Wednesday, August 27, 2008

1998 Grand Canyon / California Trip, part 3

Sunday, August 30, 1998--Going to the North Rim
Jim Martin and Cathy Schuyler picked me up the next morning with a van full of people that I did not know, but got to know quickly. There was Mary Murphy, her daughter Irene, (who did the entire 5-day backpack with a broken arm resulting from a horse-related incident...impressive), Ralph and Maria Bustamente, Gail LeClere—a nurse from Tuscon who only needs about 4 hrs sleep a night, Sharon Boukisch, and Joyce Lytle, a first-time backpacker. So that’s 7 women and only 3 guys. I was a little worried initially that most of the conversation might be about shoes or Oprah. Fortunately, Jim, Ralph, and I were intelligent enough to keep our mouths shut on the 8-hour drive to the North Rim of the Grand Canyon, particularly during the male-bashing portions of the conversation. One of the girls assigned me a nickname “stressed Eric” after a character in some cartoon-network TV show I’d never seen, so I didn’t get the joke. Funny, though, I do tend to stress about things more than I should – hmm, maybe she was simply a good judge of character. There were the usual “are we there yet’s,” and “I gotta go to the bathroom’s” and “Jim, Ralph’s on MY side again” along the way, but we managed to make it without incident.

Although the Canyon is only like 10-12 miles across in a straight line, it takes about 8 hours to drive from Phoenix to the North Rim versus only 4 hours to the South Rim. Along the way to the North Rim, we stopped at this cool bridge over the Colorado River and snapped our first photos of the trip. As we got closer to the North Rim at 8000+ ft elevation, we began leaving the desert behind and going uphill through pine trees, meadows, and seeing more wildlife. I think someone in our crew with bad glasses thought they saw a mule deer – I’m pretty sure it was a standard cow. Ah, yes, the exotic wildlife of the Grand Canyon.

When we arrived, we set up tents at the main North Rim campground, then headed for dinner at the North Rim Lodge restaurant. Some people ate light. I, of course, had steak and wine. I’m on vacation. Then again, come to think of it, I never eat light.

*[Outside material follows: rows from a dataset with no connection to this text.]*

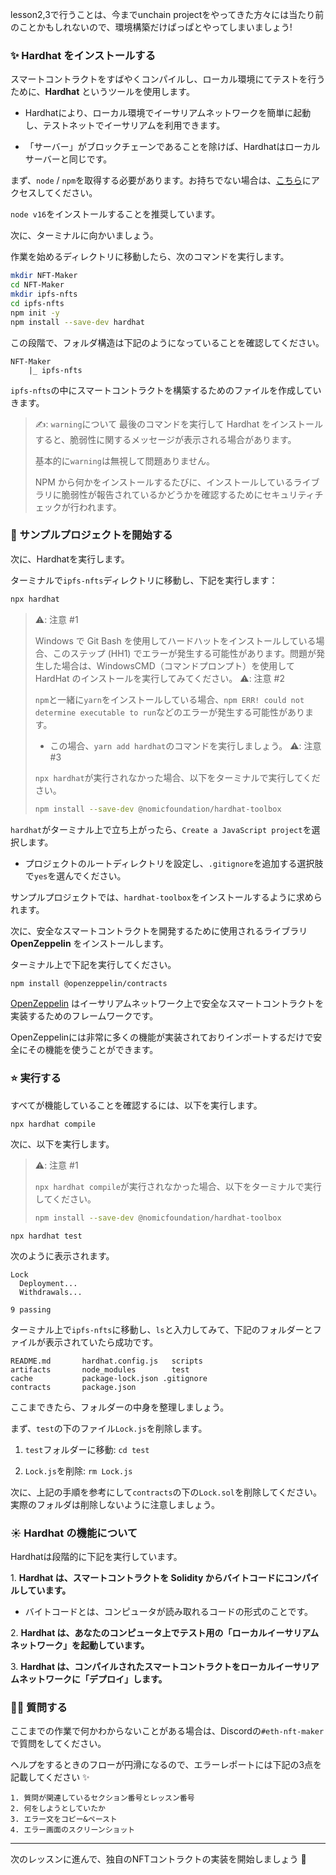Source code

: lesson2,3で行うことは、今までunchain projectをやってきた方々には当たり前のことかもしれないので、環境構築だけぱっぱとやってしまいましょう!

### ✨ Hardhat をインストールする

スマートコントラクトをすばやくコンパイルし、ローカル環境にてテストを行うために、**Hardhat** というツールを使用します。

- Hardhatにより、ローカル環境でイーサリアムネットワークを簡単に起動し、テストネットでイーサリアムを利用できます。

- 「サーバー」がブロックチェーンであることを除けば、Hardhatはローカルサーバーと同じです。

まず、`node` / `npm`を取得する必要があります。お持ちでない場合は、[こちら](https://hardhat.org/tutorial/setting-up-the-environment.html)にアクセスしてください。

`node v16`をインストールすることを推奨しています。

次に、ターミナルに向かいましょう。

作業を始めるディレクトリに移動したら、次のコマンドを実行します。

```bash
mkdir NFT-Maker
cd NFT-Maker
mkdir ipfs-nfts
cd ipfs-nfts
npm init -y
npm install --save-dev hardhat
```

この段階で、フォルダ構造は下記のようになっていることを確認してください。

```
NFT-Maker
	|_ ipfs-nfts
```

`ipfs-nfts`の中にスマートコントラクトを構築するためのファイルを作成していきます。

> ✍️: `warning`について
> 最後のコマンドを実行して Hardhat をインストールすると、脆弱性に関するメッセージが表示される場合があります。
>
> 基本的に`warning`は無視して問題ありません。
>
> NPM から何かをインストールするたびに、インストールしているライブラリに脆弱性が報告されているかどうかを確認するためにセキュリティチェックが行われます。
### 👏 サンプルプロジェクトを開始する

次に、Hardhatを実行します。

ターミナルで`ipfs-nfts`ディレクトリに移動し、下記を実行します：

```bash
npx hardhat
```

> ⚠️: 注意 #1
>
> Windows で Git Bash を使用してハードハットをインストールしている場合、このステップ (HH1) でエラーが発生する可能性があります。問題が発生した場合は、WindowsCMD（コマンドプロンプト）を使用して HardHat のインストールを実行してみてください。
> ⚠️: 注意 #2
>
> `npm`と一緒に`yarn`をインストールしている場合、`npm ERR! could not determine executable to run`などのエラーが発生する可能性があります。
>
> - この場合、`yarn add hardhat`のコマンドを実行しましょう。
> ⚠️: 注意 #3
>
> `npx hardhat`が実行されなかった場合、以下をターミナルで実行してください。
>
> ```bash
> npm install --save-dev @nomicfoundation/hardhat-toolbox
> ```

`hardhat`がターミナル上で立ち上がったら、`Create a JavaScript project`を選択します。

- プロジェクトのルートディレクトリを設定し、`.gitignore`を追加する選択肢で`yes`を選んでください。

サンプルプロジェクトでは、`hardhat-toolbox`をインストールするように求められます。

次に、安全なスマートコントラクトを開発するために使用されるライブラリ **OpenZeppelin** をインストールします。

ターミナル上で下記を実行してください。

```bash
npm install @openzeppelin/contracts
```

[OpenZeppelin](https://github.com/OpenZeppelin/openzeppelin-contracts) はイーサリアムネットワーク上で安全なスマートコントラクトを実装するためのフレームワークです。

OpenZeppelinには非常に多くの機能が実装されておりインポートするだけで安全にその機能を使うことができます。

### ⭐️ 実行する

すべてが機能していることを確認するには、以下を実行します。

```
npx hardhat compile
```

次に、以下を実行します。

> ⚠️: 注意 #1
>
> `npx hardhat compile`が実行されなかった場合、以下をターミナルで実行してください。
>
> ```bash
> npm install --save-dev @nomicfoundation/hardhat-toolbox
> ```
```
npx hardhat test
```

次のように表示されます。

```
Lock
  Deployment...
  Withdrawals...

9 passing
```

ターミナル上で`ipfs-nfts`に移動し、`ls`と入力してみて、下記のフォルダーとファイルが表示されていたら成功です。

```
README.md		hardhat.config.js	scripts
artifacts		node_modules		test
cache			package-lock.json .gitignore
contracts		package.json
```

ここまできたら、フォルダーの中身を整理しましょう。

まず、`test`の下のファイル`Lock.js`を削除します。

1. `test`フォルダーに移動: `cd test`

2. `Lock.js`を削除: `rm Lock.js`

次に、上記の手順を参考にして`contracts`の下の`Lock.sol`を削除してください。実際のフォルダは削除しないように注意しましょう。


### ☀️ Hardhat の機能について

Hardhatは段階的に下記を実行しています。

1\. **Hardhat は、スマートコントラクトを Solidity からバイトコードにコンパイルしています。**

- バイトコードとは、コンピュータが読み取れるコードの形式のことです。

2\. **Hardhat は、あなたのコンピュータ上でテスト用の「ローカルイーサリアムネットワーク」を起動しています。**

3\. **Hardhat は、コンパイルされたスマートコントラクトをローカルイーサリアムネットワークに「デプロイ」します。**


### 🙋‍♂️ 質問する

ここまでの作業で何かわからないことがある場合は、Discordの`#eth-nft-maker`で質問をしてください。

ヘルプをするときのフローが円滑になるので、エラーレポートには下記の3点を記載してください ✨

```
1. 質問が関連しているセクション番号とレッスン番号
2. 何をしようとしていたか
3. エラー文をコピー&ペースト
4. エラー画面のスクリーンショット
```

---

次のレッスンに進んで、独自のNFTコントラクトの実装を開始しましょう 🎉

Gail had never seen the Grand Canyon before, so Mary—who had seen the Canyon before—made Gail close her eyes while she guided her out to a good lookout point at the North Rim Lodge balcony. Then when Mary had Gail open her eyes, it was a cool reaction...she said “Oh my God” with this Yankee accent, and even cried a bit. This continued the pattern I had observed of people getting emotional when seeing the Canyon for the first time. I was pretty blown away as well. I had seen the Canyon’s South Rim before, but this view from the North Rim Lodge was new, different, and also very cool. The North Rim lodge has this cool stone balcony like you’d want in your dream house, but probably with a much better view than your dream house will likely have, unless you’re on Forbes’ billionaire’s list. The moment was only slightly spoiled by this redneck guy near us talking on a cell phone much too loudly to his mother (or wife, or both?), saying, “Hey man, guess where I’m at...” He kind of sounded like the character “Mater” from the movie “Cars”.

We had to wait over 2 hrs for a seat at the restaurant, which isn’t uncommon there (it’s the only restaurant for probably a hundred miles, so you’re kind of stuck), so we sat down at the lookout and had a few adult beverages. Cathy had a tequila sunrise, while I stuck to beer. Smoke from a controlled-burn in a nearby section of forest obscured some of the Canyon views that night, but not before we all had a chance to walk out on a lookout point and be more in awe. The redneck followed us down to the lookout point to call a different relative/spouse and say, “guess where I am!”

We camped that night in a campground near the North Rim, and got rained on throughout the early morning hours. Irene’s arm was really hurting the night before, so she had contemplated not doing the hike, but she felt better in the morning and said “it’s a go.” I had lifted my pack on a couple of occasions and was quite certain that I was going to die from its weight. I probably could have carried a fellow hiker on my back and it would have felt about the same!

When got out of our tents to prepare to head down Monday morning, it was nice clear, 50F morning – great weather to begin hiking. If only it would had stayed 50F!